I have said enough on the topic...thanks for everyones contribution it has been an enjoyable thread.

Happy investing / Trading everyone :D

Actually, the issue arose for the OP, who likely has somewhat less than the capitalization of BRK in personal assets. This isn't to do with outgrowing a market in terms of market impact. It is to do with opportunity, if skilled, or diversification, if not.

Conservatively, even a concentrated portfolio consisting of Australian equities only has a chance of about 1:250k of achieving the outcome you seek. A celebratory dinner at the end of twenty years, if held, could be housed in a very small restaurant. If anything, that figure is a fairly gross over-estimate of the likelihood. Not impossible. Hardly a central case. Of those who manage to pull it off, I'd say we'd hear of at least some of their names. After all, those who pull off a 10-15 year record like this usually charge around 3% pa and 25% of upside for their services. They would have next to no problem, if skilled, raising a mere $50m and receiving fees of $3m per annum straight up and getting to their target wealth a whole lot quicker and with more certainty. That AUM is hardly constraining for a truly skilled investor. At the end of the twenty year period, if sustained, you'd know who they are because they would be mentioned every second paragraph in industry mags and everything they do will be scrutinized and copied to some degree, somewhere.

Right now, having worked in the industry for over twenty years at the end of town which mixes with such people, I know of none. Not even close. I would have thought a person setting out an investment plan ought not just assume they have the skills of the world's richest man and, likely, most successful investor, as a basis for operation.

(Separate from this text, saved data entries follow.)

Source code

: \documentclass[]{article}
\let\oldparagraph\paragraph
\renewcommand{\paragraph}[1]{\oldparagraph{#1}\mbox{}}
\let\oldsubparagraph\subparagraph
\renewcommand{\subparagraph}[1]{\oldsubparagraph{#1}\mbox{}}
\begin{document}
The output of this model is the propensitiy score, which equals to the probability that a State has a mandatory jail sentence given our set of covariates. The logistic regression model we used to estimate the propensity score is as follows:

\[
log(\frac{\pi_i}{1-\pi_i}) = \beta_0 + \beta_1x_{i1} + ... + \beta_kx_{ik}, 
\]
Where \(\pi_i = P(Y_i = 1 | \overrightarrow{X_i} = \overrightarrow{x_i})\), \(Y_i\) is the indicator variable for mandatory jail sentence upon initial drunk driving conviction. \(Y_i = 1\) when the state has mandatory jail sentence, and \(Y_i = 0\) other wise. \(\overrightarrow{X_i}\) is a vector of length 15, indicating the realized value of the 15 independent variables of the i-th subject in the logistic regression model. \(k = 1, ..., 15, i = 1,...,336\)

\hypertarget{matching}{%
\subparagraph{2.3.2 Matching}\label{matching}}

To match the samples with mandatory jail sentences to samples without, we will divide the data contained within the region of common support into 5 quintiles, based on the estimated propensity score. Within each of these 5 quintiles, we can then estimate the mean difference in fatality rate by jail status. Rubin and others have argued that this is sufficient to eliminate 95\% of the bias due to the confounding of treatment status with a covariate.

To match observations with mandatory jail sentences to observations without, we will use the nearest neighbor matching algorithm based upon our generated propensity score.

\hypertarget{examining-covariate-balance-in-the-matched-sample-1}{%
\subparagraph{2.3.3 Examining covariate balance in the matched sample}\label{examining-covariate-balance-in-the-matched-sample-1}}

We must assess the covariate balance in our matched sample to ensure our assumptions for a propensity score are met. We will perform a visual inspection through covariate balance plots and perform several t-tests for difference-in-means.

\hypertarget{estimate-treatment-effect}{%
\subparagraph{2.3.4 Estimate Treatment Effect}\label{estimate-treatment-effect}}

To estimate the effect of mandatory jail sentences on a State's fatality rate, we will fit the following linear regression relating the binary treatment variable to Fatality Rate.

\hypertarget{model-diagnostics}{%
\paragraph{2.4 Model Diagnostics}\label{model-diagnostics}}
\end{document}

But, that's me and I'm not you.

I agree that this has been an enjoyable exchange. I feel confident that Systematic is data rational given all prior posts he has made. Whatever decision he makes will be peculiar to his circumstances, but will undoubtedly be well considered and, perhaps, richer for this exchange.

For info, it is more likely that the position you have espoused would be related to what is known as a 'home country bias'. It is a tendency for investors around the world to invest disproportionately in their home market, whatever its characteristics. It has more to do with comfort than investment. Nothing wrong with a bit of comfort, but the question was investment related. Over time, these home country biases have been eroded as the investment case asserts itself over the visceral concerns. In Australia, most institutional investors have around half of their equities held offshore...some much more. HNW clients also have a lot held offshore. Even the top professional fund managers usually have some of their personal wealth held offshore. In general, the more comfortable with investment, the less the home country bias becomes for the investor. It is instructive that basically all of the world's richest security traders invest offshore (eg. Buffett, Soros, Dalio, Fink, Yass, Gross, etc..) despite living in countries with exceptionally liquid markets.

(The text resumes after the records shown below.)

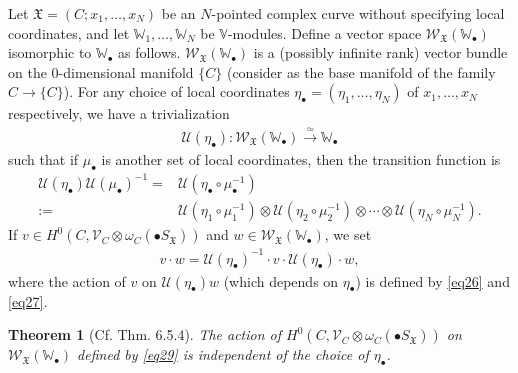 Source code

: \documentclass[12pt,a4paper,notitlepage]{article}
\theoremstyle{definition}
\theoremstyle{plain}
\newtheorem{thm}[df]{Theorem}
\newcommand{\fk}{\mathfrak}
\newcommand{\mc}{\mathcal}
\newcommand{\scr}{\mathscr}
\newcommand{\blt}{\bullet}
\newcommand{\Vbb}{\mathbb V}
\newcommand{\Wbb}{\mathbb W}
\numberwithin{equation}{section}
\begin{document}
Let $\fk X=(C;x_1,\dots,x_N)$ be an $N$-pointed complex curve without specifying local coordinates, and let $\Wbb_1,\dots,\Wbb_N$ be $\Vbb$-modules. Define a vector space $\scr W_{\fk X}(\Wbb_\blt)$ isomorphic to $\Wbb_\blt$ as follows. $\scr W_{\fk X}(\Wbb_\blt)$ is a (possibly infinite rank) vector bundle on the $0$-dimensional manifold $\{C\}$ (consider as the base manifold of the family $C\rightarrow \{C\}$). \index{WX@$\scr W_{\fk X}(\Wbb_\blt)$} For any choice of local coordinates $\eta_\blt=(\eta_1,\dots,\eta_N)$ of $x_1,\dots,x_N$ respectively, we have a trivialization \index{U@$\mc U(\eta_\blt)$}
\begin{align}
\mc U(\eta_\blt):\scr W_{\fk X}(\Wbb_\blt)\xrightarrow{\simeq} \Wbb_\blt  \label{eq34}
\end{align}
such that if $\mu_\blt$ is another set of local coordinates, then the transition function is
\begin{align}
\mc U(\eta_\blt)\mc U(\mu_\blt)^{-1}=&\mc U(\eta_\blt\circ\mu_\blt^{-1})\nonumber\\
:=&\mc U(\eta_1\circ\mu_1^{-1})\otimes \mc U(\eta_2\circ\mu_2^{-1})\otimes\cdots\otimes \mc U(\eta_N\circ\mu_N^{-1}).\label{eq32}
\end{align}
If $v\in H^0(C,\scr V_C\otimes\omega_C(\blt S_{\fk X}))$ and $w\in\scr W_{\fk X}(\Wbb_\blt)$, we set
\begin{align}
v\cdot w=\mc U(\eta_\blt)^{-1}\cdot v\cdot\mc U(\eta_\blt)\cdot w,\label{eq29}
\end{align}
where the action of $v$ on $\mc U(\eta_\blt)w$ (which depends on $\eta_\blt$) is defined by \eqref{eq26} and \eqref{eq27}.

\begin{thm}[Cf. \cite{FB04} Thm. 6.5.4]\label{lb13}
The action of $H^0(C,\scr V_C\otimes\omega_C(\blt S_{\fk X}))$ on $\scr W_{\fk X}(\Wbb_\blt)$  defined by \eqref{eq29} is independent of the choice of $\eta_\blt$.
\end{thm}
\end{document}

More generously, it may have to do with 'preferred habitat' which is where people just have a zone they focus on and become more expert at. A national boundary or an economic sector are natural habitats...as is equity, bonds, currency or property for example, as asset classes. Other habitats exist, these being more common examples only. One of the best I ever came across was a cunning guy who kept strong tabs on the incoming salmon fishermen and arbed the on-shore salmon market. Now that's investing. These, in combination, can lead to pure Australian equity portfolios being the sole exposures in equities. Still, you will find that virtually all professional investors or HNW will find their way offshore in a direct listing sense, with an operating sense being a given.

In Australia, the cyclical nature of the AUD makes unhedged offshore equity exposure particularly appealing. When you add this with the narrow nature of our market and poor quality composition (by and large), you can see the strongest drivers towards offshore investment of some stripe.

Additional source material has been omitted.